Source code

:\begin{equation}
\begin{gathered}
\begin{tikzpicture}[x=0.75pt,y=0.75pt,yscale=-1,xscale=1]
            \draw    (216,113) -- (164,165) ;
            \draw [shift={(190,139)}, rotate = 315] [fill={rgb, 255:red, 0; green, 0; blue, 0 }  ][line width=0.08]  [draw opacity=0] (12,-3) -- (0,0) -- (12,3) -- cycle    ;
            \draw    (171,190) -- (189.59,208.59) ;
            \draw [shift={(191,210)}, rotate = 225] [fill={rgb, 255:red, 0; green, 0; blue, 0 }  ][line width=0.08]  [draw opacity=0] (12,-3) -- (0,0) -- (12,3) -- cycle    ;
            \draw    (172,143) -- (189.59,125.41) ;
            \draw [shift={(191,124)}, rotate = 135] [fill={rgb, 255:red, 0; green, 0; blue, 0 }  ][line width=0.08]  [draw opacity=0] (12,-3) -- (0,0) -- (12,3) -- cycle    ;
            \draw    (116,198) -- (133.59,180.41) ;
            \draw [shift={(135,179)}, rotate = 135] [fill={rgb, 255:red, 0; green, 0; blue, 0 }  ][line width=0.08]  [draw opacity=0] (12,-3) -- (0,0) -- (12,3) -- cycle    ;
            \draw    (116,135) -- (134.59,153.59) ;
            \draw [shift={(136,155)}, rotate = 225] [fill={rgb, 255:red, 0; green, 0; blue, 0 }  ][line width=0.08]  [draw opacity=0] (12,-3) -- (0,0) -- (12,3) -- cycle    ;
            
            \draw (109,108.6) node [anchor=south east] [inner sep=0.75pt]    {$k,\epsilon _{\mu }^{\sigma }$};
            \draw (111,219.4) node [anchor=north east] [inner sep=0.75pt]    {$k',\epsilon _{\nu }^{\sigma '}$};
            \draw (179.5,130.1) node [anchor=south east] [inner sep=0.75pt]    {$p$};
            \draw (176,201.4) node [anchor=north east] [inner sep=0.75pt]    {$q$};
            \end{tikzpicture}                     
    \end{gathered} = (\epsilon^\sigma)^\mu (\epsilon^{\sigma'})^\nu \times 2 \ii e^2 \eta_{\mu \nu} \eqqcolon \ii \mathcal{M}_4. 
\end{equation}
────
Exercise goal: Look above for the line containing "-- (133.59,180.41) ;". Output from there through the line containing "-- (134.59,153.59) ;", exactly and inclusively.

Your response:
            \draw    (116,198) -- (133.59,180.41) ;
            \draw [shift={(135,179)}, rotate = 135] [fill={rgb, 255:red, 0; green, 0; blue, 0 }  ][line width=0.08]  [draw opacity=0] (12,-3) -- (0,0) -- (12,3) -- cycle    ;
            \draw    (116,135) -- (134.59,153.59) ;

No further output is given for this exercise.